Oakland DUI Lawyer
DUI Attorney in Alameda County
Getting pulled over for a DUI in California can be an intimidating and frightening experience. A person may be charged with driving under the influence (DUI) in several ways, such as having a blood alcohol concentration of .08 or higher or driving while impaired by drugs and/or alcohol.
For many people, a DUI is the first crime they face, and they do not know what to expect in the criminal justice system. Getting the help of an experienced Oakland DUI attorney after an arrest can be the most proactive and smartest action you can take. In order to save your license or delay its suspension, the DMV must be contacted within 10 days of your arrest.
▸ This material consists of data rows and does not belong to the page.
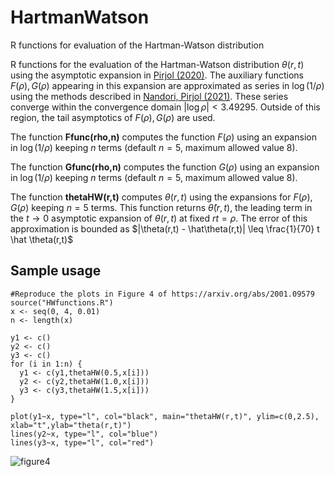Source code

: # HartmanWatson
R functions for evaluation of the Hartman-Watson distribution

R functions for the evaluation of the Hartman-Watson distribution $\theta(r,t)$ using the asymptotic expansion in [Pirjol (2020)](https://arxiv.org/abs/2001.09579).
The auxiliary functions $F(\rho),G(\rho)$ appearing in this expansion are approximated as series in $\log(1/\rho)$ using the methods described in [Nandori, Pirjol (2021)](https://arxiv.org/abs/2209.09412).
These series converge within the convergence domain $|\log\rho| < 3.49295$. Outside of this region, the tail asymptotics of $F(\rho),G(\rho)$ are used. 

The function **Ffunc(rho,n)** computes the function $F(\rho)$ using an expansion in $\log(1/\rho)$ keeping $n$ terms (default $n=5$, maximum allowed value 8). 

The function **Gfunc(rho,n)** computes the function $G(\rho)$ using an expansion in $\log(1/\rho)$ keeping $n$ terms (default $n=5$, maximum allowed value 8).

The function **thetaHW(r,t)** computes $\theta(r,t)$ using the expansions for $F(\rho),G(\rho)$ keeping $n=5$ terms.
This function returns $\hat \theta(r,t)$, the leading term in the $t\to 0$ asymptotic expansion of $\theta(r,t)$ at fixed $r t = \rho$. The error of this approximation is bounded as
$|\theta(r,t) - \hat\theta(r,t)| \leq \frac{1}{70} t \hat \theta(r,t)$ 

## **Sample usage**
```
#Reproduce the plots in Figure 4 of https://arxiv.org/abs/2001.09579
source("HWfunctions.R")
x <- seq(0, 4, 0.01)
n <- length(x)

y1 <- c()
y2 <- c()
y3 <- c()
for (i in 1:n) {
  y1 <- c(y1,thetaHW(0.5,x[i]))
  y2 <- c(y2,thetaHW(1.0,x[i]))
  y3 <- c(y3,thetaHW(1.5,x[i]))
}

plot(y1~x, type="l", col="black", main="thetaHW(r,t)", ylim=c(0,2.5), xlab="t",ylab="theta(r,t)")
lines(y2~x, type="l", col="blue")
lines(y3~x, type="l", col="red")
```
![figure4](https://github.com/dan-pirjol/HartmanWatson/assets/60016102/7158ad3e-0d8d-411f-82ea-e8f3673b6a34)



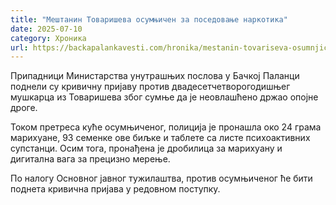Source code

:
 ```yaml
---
title: "Мештанин Товаришева осумњичен за поседовање наркотика"
date: 2025-07-10
category: Хроника
url: https://backapalankavesti.com/hronika/mestanin-tovariseva-osumnjicen/
---
```


Припадници Министарства унутрашњих послова у Бачкој Паланци поднели су кривичну пријаву против двадесетчетворогодишњег мушкарца из Товаришева због сумње да је неовлашћено држао опојне дроге.

Током претреса куће осумњиченог, полиција је пронашла око 24 грама марихуане, 93 семенке ове биљке и таблете са листе психоактивних супстанци. Осим тога, пронађена је дробилица за марихуану и дигитална вага за прецизно мерење.

По налогу Основног јавног тужилаштва, против осумњиченог ће бити поднета кривична пријава у редовном поступку.
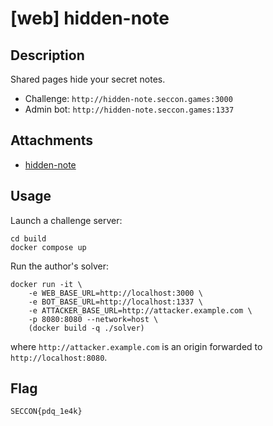 # [web] hidden-note

## Description

Shared pages hide your secret notes.

- Challenge: `http://hidden-note.seccon.games:3000`
- Admin bot: `http://hidden-note.seccon.games:1337`

## Attachments

- [hidden-note](files/hidden-note)

## Usage

Launch a challenge server:

```
cd build
docker compose up
```

Run the author's solver:

```
docker run -it \
    -e WEB_BASE_URL=http://localhost:3000 \
    -e BOT_BASE_URL=http://localhost:1337 \
    -e ATTACKER_BASE_URL=http://attacker.example.com \
    -p 8080:8080 --network=host \
    (docker build -q ./solver)
```

where `http://attacker.example.com` is an origin forwarded to `http://localhost:8080`.

## Flag

```
SECCON{pdq_1e4k}
```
Demetrius has represented clients in over 300 DUI cases in California. From misdemeanor cases that come from DUI checkpoints to more serious felonies involving accidents and injuries. As an Oakland DUI lawyer has also handled numerous DUIs where someone was killed during an accident resulting in a murder or manslaughter charges. No matter what the circumstances of your DUI case, our Alameda County DUI lawyer can help.
DUI Cases We Defend
Our Oakland DUI Attorney defends:
- First Offense DUI
- Second Offense DUI
- Multiple Offense DUI
- Vehicular Manslaughter
DUI Laws in California
Under California’s Vehicle Code, it is unlawful to drive a vehicle while impaired from alcohol or any drug, whether the drug is a street drug, prescription drug, or even an over-the-counter drug. Under the law, a DUI is often charged as a misdemeanor but may be charged as a felony if you have been convicted of 3 or more DUIs within 10 years, or if there is an accident causing injury.
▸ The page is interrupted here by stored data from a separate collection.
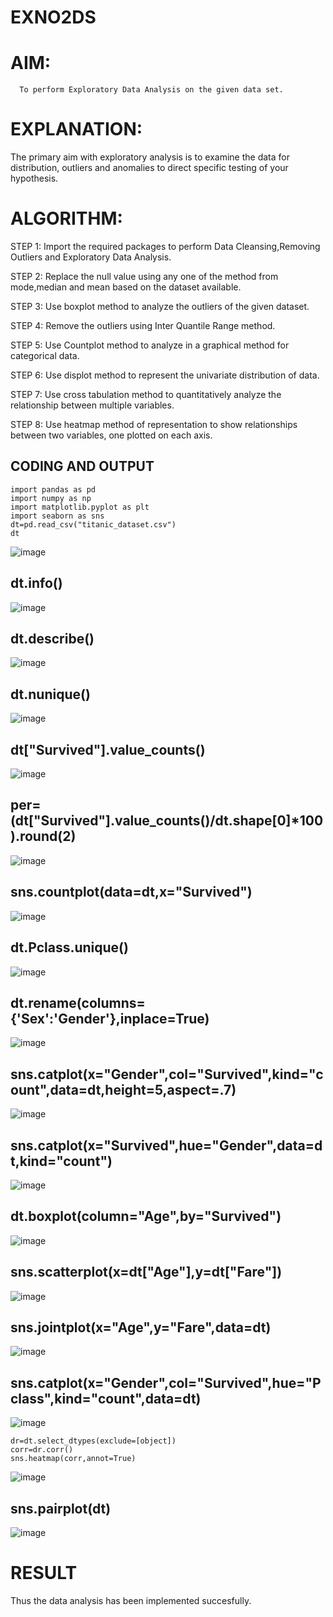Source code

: # EXNO2DS
# AIM:
      To perform Exploratory Data Analysis on the given data set.
      
# EXPLANATION:
  The primary aim with exploratory analysis is to examine the data for distribution, outliers and anomalies to direct specific testing of your hypothesis.
  
# ALGORITHM:
STEP 1: Import the required packages to perform Data Cleansing,Removing Outliers and Exploratory Data Analysis.

STEP 2: Replace the null value using any one of the method from mode,median and mean based on the dataset available.

STEP 3: Use boxplot method to analyze the outliers of the given dataset.

STEP 4: Remove the outliers using Inter Quantile Range method.

STEP 5: Use Countplot method to analyze in a graphical method for categorical data.

STEP 6: Use displot method to represent the univariate distribution of data.

STEP 7: Use cross tabulation method to quantitatively analyze the relationship between multiple variables.

STEP 8: Use heatmap method of representation to show relationships between two variables, one plotted on each axis.

## CODING AND OUTPUT

```
import pandas as pd
import numpy as np
import matplotlib.pyplot as plt
import seaborn as sns
dt=pd.read_csv("titanic_dataset.csv")
dt
```
![image](https://github.com/user-attachments/assets/c4971a16-09a9-4d2f-91bb-ac1c29c75a84)

## dt.info()
![image](https://github.com/user-attachments/assets/e0b52f22-a814-44b5-8fdb-41db3745d30e)

## dt.describe()
![image](https://github.com/user-attachments/assets/5c5c81f8-27f5-4c67-bc15-33b4b532965f)

## dt.nunique()
![image](https://github.com/user-attachments/assets/edf5869b-e8c8-489c-a08f-db7f6bccc055)

## dt["Survived"].value_counts()
![image](https://github.com/user-attachments/assets/7ce8d2a3-113c-49c7-b405-042483a77e25)

## per=(dt["Survived"].value_counts()/dt.shape[0]*100).round(2)
![image](https://github.com/user-attachments/assets/5df49aa7-349b-47a3-9b6b-ebf11ecf081b)

## sns.countplot(data=dt,x="Survived")
![image](https://github.com/user-attachments/assets/98aa8112-788b-4e3f-8215-a0aacc3026fa)

## dt.Pclass.unique()
![image](https://github.com/user-attachments/assets/330d4ebc-658e-4f83-a6c7-19663c38d2f3)

## dt.rename(columns={'Sex':'Gender'},inplace=True)
![image](https://github.com/user-attachments/assets/e59be3d9-5b94-4ab9-b127-35ccfbd261b3)

## sns.catplot(x="Gender",col="Survived",kind="count",data=dt,height=5,aspect=.7)
![image](https://github.com/user-attachments/assets/6f66471c-0cd9-4a31-80c9-ed68c31bded2)

## sns.catplot(x="Survived",hue="Gender",data=dt,kind="count")
![image](https://github.com/user-attachments/assets/142f3afc-8986-419e-b96e-0168e5f2c576)

## dt.boxplot(column="Age",by="Survived")
![image](https://github.com/user-attachments/assets/3481b2e8-a2ab-4ff9-abfc-d918306c2151)

## sns.scatterplot(x=dt["Age"],y=dt["Fare"])
![image](https://github.com/user-attachments/assets/6316f0d7-e877-423e-9770-16668e5f37cb)

## sns.jointplot(x="Age",y="Fare",data=dt)
![image](https://github.com/user-attachments/assets/f1fdc309-5b81-4e79-a8ae-e435461beefa)

## sns.catplot(x="Gender",col="Survived",hue="Pclass",kind="count",data=dt)
![image](https://github.com/user-attachments/assets/b39471cb-db19-471e-9a74-5352a0d039c1)

```
dr=dt.select_dtypes(exclude=[object])
corr=dr.corr()
sns.heatmap(corr,annot=True)
```
![image](https://github.com/user-attachments/assets/4078f41e-5062-493e-809a-7423be6a0e74)

## sns.pairplot(dt)
![image](https://github.com/user-attachments/assets/1b327ea5-5339-4645-b512-80a7d02ab285)

# RESULT
Thus the data analysis has been implemented succesfully.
If your blood alcohol concentration (BAC) measures .08 percent or higher, you are considered legally impaired. For those under 21, the legal limit is .02 percent. An aggravated DUI is charged when your BAC measures .15 percent or more, and it will result in enhanced penalties.
What Are the Penalties for a First-Offense DUI in CA?
Penalties for a first offense DUI without bodily injury can include:
- Up to $2,000 in fines and assessments
- 48 hours up to six months in jail
- A six-month license suspension
- Mandatory completion of DUI school
- Installation and maintenance of an ignition interlock device
- An increase in auto insurance premiums
Penalties will increase if you are involved in an accident causing bodily injury and for each successive DUI conviction you receive within a 10-year period. Following your arrest, you will have 10 days to request a DMV hearing to challenge your license suspension. If you engage the services of our criminal defense attorney, Demetrius Costy Law, we can request the hearing on your behalf and represent you as well before the DMV.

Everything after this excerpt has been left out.